1. ## Law of Vectors

The identity below is significant because it relates 3 different kinds of products: a cross product and a dot product of 2 vectors on the left side, and the product of 2 real numbers on the right side. Prove the identity below.

| a × b |² + (a • b)² = |a|²|b|²

My work, LSH:

= | a × b |² + (a • b)²

= (|a||b|sinθ)(|a||b|sinθ) + (|a||b|cosθ)(|a||b|cosθ)

= (|a|²)(|a||b|)(|a|sinθ)(|a||b|)(|b|²)(|b|sinθ)(|a| sinθ)(|b|sinθ)(sin²θ) + (|a|²)(|a||b|)(|a|cosθ)(|a||b|)(|b|²)(|b|cosθ)(|a| cosθ)(|b|cosθ)(cos²θ)

= (|a|²)(|a||b|)²(|a|sinθ)²(|b|²)(|b|sinθ)²(sin²θ) + (|a|²)(|a||b|)²(|a|cosθ)²(|b|²)(|b|cosθ)²(cos²θ)

= (|a|²|b|²(|a||b|)²) [(|a|sinθ)²(|b|sinθ)²(sin²θ) + (|a|cosθ)²(|b|²)(|b|cosθ)²(cos²θ)]
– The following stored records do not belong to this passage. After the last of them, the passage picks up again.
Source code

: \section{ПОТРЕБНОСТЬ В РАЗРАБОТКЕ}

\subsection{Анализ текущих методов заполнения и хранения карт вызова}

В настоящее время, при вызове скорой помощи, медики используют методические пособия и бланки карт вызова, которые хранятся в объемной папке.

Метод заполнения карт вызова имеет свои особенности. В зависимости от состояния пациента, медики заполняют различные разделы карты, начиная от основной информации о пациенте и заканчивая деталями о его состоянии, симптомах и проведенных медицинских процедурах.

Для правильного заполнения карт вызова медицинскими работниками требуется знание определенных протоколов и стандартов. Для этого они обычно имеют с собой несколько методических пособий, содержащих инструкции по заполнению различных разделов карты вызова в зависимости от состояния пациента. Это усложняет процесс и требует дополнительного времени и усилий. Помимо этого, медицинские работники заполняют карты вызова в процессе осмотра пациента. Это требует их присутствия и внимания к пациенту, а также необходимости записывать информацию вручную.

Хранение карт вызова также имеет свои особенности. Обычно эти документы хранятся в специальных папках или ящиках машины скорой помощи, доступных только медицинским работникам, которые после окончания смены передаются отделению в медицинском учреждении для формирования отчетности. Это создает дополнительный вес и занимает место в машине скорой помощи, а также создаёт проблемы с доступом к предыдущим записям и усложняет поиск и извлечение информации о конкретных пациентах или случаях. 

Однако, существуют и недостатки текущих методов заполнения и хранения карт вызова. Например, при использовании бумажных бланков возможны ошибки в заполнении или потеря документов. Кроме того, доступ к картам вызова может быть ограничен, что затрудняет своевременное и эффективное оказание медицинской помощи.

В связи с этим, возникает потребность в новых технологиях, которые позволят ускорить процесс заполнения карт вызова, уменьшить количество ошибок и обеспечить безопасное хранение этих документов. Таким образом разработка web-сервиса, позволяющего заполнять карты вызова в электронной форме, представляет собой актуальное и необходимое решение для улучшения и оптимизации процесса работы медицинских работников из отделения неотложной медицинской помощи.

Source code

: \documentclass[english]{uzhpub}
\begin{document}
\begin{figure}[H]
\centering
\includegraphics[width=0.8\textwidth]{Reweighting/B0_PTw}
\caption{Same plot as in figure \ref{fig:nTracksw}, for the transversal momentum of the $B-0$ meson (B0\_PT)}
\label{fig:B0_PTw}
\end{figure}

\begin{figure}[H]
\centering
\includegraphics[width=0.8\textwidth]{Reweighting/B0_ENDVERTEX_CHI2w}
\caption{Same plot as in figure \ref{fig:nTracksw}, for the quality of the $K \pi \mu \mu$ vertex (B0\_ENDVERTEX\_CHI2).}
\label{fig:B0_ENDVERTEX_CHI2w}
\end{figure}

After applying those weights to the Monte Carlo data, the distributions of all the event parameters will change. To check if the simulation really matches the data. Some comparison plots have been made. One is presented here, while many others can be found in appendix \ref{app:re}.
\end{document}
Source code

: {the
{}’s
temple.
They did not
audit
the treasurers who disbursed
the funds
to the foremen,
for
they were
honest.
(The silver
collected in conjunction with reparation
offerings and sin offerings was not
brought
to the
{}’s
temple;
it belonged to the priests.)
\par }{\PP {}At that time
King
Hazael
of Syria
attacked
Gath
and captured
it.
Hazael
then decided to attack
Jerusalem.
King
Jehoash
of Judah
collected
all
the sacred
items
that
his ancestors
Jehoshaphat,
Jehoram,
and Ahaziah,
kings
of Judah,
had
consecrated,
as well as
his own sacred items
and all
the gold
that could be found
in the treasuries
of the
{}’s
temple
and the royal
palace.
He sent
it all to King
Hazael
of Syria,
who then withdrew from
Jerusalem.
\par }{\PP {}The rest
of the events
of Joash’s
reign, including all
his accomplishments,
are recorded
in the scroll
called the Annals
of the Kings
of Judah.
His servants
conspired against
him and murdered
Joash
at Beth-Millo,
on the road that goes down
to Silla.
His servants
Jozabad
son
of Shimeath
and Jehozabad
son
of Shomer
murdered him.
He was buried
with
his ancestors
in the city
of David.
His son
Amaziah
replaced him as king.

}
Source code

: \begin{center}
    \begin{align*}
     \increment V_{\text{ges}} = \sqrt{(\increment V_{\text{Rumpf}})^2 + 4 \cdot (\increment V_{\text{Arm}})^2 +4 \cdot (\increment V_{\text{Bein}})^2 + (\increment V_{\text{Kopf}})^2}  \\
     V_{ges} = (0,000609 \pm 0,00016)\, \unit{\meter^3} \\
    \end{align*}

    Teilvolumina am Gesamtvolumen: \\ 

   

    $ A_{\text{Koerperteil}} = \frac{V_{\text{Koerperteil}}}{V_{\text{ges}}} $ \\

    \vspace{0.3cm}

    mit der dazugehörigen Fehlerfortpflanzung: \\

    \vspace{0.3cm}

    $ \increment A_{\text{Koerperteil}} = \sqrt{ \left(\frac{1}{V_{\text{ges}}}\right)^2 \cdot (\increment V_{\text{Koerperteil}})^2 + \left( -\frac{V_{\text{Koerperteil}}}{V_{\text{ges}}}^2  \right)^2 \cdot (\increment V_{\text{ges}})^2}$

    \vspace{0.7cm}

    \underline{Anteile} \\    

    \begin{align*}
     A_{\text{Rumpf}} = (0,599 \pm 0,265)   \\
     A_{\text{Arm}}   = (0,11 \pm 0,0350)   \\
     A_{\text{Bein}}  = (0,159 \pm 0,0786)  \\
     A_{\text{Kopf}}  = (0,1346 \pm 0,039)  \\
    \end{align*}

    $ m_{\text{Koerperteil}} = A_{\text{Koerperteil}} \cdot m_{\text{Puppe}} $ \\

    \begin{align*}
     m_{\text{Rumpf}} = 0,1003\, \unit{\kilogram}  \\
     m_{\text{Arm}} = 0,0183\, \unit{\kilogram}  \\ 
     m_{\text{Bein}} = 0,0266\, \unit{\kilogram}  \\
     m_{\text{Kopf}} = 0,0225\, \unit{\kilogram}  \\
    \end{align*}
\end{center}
= (|a|²|b|²(|a||b|)²) [(|a|²)(sin²θ)(|b|²)(sin²θ)(sin²θ) + (|a|²)(cos²θ)(|b|²)(|b|²)(cos²θ)(cos²θ)]

= (|a|²|b|²(|a||b|)²) [(sin²θ)(sin²θ)(sin²θ) + (cos²θ)(cos²θ)(cos²θ)]

And now I don't know what else to do! Please help. Did I mess up somewhere in my steps? Or is it possible to common factor still?

2. Originally Posted by Macleef
The identity below is significant because it relates 3 different kinds of products: a cross product and a dot product of 2 vectors on the left side, and the product of 2 real numbers on the right side. Prove the identity below.

| a × b |² + (a • b)² = |a|²|b|²

My work, LSH:

= | a × b |² + (a • b)²

= (|a||b|sinθ)(|a||b|sinθ) + (|a||b|cosθ)(|a||b|cosθ)
I'm not sure how you got your third line, but continuing from the second:
$= |a|^2 |b|^2 (sin^2(\theta) + cos^2(\theta))$

$= |a|^2 |b|^2$

-Dan

Hi there,

= | a × b |² + (a • b)²

= (|a||b|sinθ)(|a||b|sinθ) + (|a||b|cosθ)(|a||b|cosθ)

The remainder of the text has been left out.